Reuters in Hong Kong – Updated on Sep 11, 2008
Poor people in Hong Kong have a higher risk of death when air pollution is bad, a seven-year study has found.
“The finding is that people living in highly-deprived areas had higher risk of mortality after bad air pollution days,” Wong Chit-ming, an associate professor at the University of Hong Kong’s School of Public Health, said in an interview.
“Most deaths occurred a day after the air pollution index showed a rise,” said Mr Wong, one of the researchers in the study, which was published in Environmental Health Perspectives.
The researchers pored through 215,240 deaths in Hong Kong between 1996 to 2002 from respiratory and cardiovascular causes.
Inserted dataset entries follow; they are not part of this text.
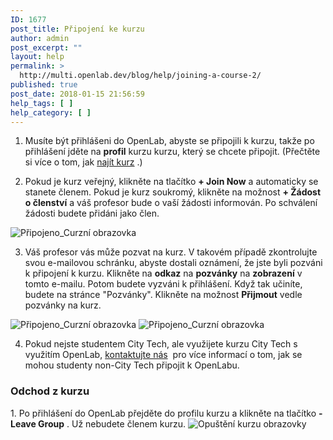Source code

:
 ```yaml
---
ID: 1677
post_title: Připojení ke kurzu
author: admin
post_excerpt: ""
layout: help
permalink: >
  http://multi.openlab.dev/blog/help/joining-a-course-2/
published: true
post_date: 2018-01-15 21:56:59
help_tags: [ ]
help_category: [ ]
---
```

1. Musíte být přihlášeni do OpenLab, abyste se připojili k kurzu, takže po přihlášení jděte na <strong>profil</strong> kurzu kurzu, který se chcete připojit. (Přečtěte si více o tom, jak <a title="Hledání kurzu" href="https://lab.urad.online/help/finding-a-course/">najít kurz</a> .)

2. Pokud je kurz veřejný, klikněte na tlačítko <strong>+ Join Now</strong> a automaticky se stanete členem. Pokud je kurz soukromý, klikněte na možnost <strong>+ Žádost o členství</strong> a váš profesor bude o vaší žádosti informován. Po schválení žádosti budete přidáni jako člen.

<img class="alignnone wp-image-36183 size-full" src="https://openlab.citytech.cuny.edu/wp-content/uploads/2012/08/Joining_Course_1_v2.png" alt="Připojeno_Curzní obrazovka" />

3. Váš profesor vás může pozvat na kurz. V takovém případě zkontrolujte svou e-mailovou schránku, abyste dostali oznámení, že jste byli pozváni k připojení k kurzu. Klikněte na <strong>odkaz</strong> na <strong>pozvánky</strong> na <strong>zobrazení</strong> v tomto e-mailu. Potom budete vyzváni k přihlášení. Když tak učiníte, budete na stránce "Pozvánky". Klikněte na možnost <strong>Přijmout</strong> vedle pozvánky na kurz.

<img class="alignnone wp-image-36683 size-full" src="https://openlab.citytech.cuny.edu/wp-content/uploads/2012/08/joining_course_2a_v2.png" alt="Připojeno_Curzní obrazovka" />

<img class="alignnone wp-image-36445 size-full" src="https://openlab.citytech.cuny.edu/wp-content/uploads/2012/08/Joining_Course_2b_v2.png" alt="Připojeno_Curzní obrazovka" />

4. Pokud nejste studentem City Tech, ale využijete kurzu City Tech s využitím OpenLab, <a title="Kontaktujte nás" href="https://lab.urad.online/help/contact-us/" target="_blank" rel="noopener">kontaktujte nás</a>  pro více informací o tom, jak se mohou studenty non-City Tech připojit k OpenLabu.
<h3><strong>Odchod z kurzu</strong></h3>
1. Po přihlášení do OpenLab přejděte do profilu kurzu a klikněte na tlačítko <strong>- Leave Group</strong> . Už nebudete členem kurzu.

<img class="alignnone wp-image-36447 size-full" src="https://openlab.citytech.cuny.edu/wp-content/uploads/2012/08/Joining_Course_3_v2.png" alt="Opuštění kurzu obrazovky" />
They had details on the districts they lived in, the income they earned when they were alive, whether they were single or married and if they lived alone before they died.
The data was compared against air pollution readings in the territory, taking into account four pollutants â nitrogen dioxide, sulphur dioxide, particulate matter less than 10 micrometers in diameter, and ozone.
The researchers found that more deaths occurred in poor neighbourhoods right after air pollution readings shot up.
“These areas have more unemployed people, households earning less than US$250 a month, single-person households, and more people living in shared flats,” Mr Wong said.
Such a phenomenon was not observed in richer neighbourhoods.
Explaining why poorer people were more susceptible, Mr Wong said: “They may smoke more, have less time to exercise, have poorer nutrition, less access to healthcare.”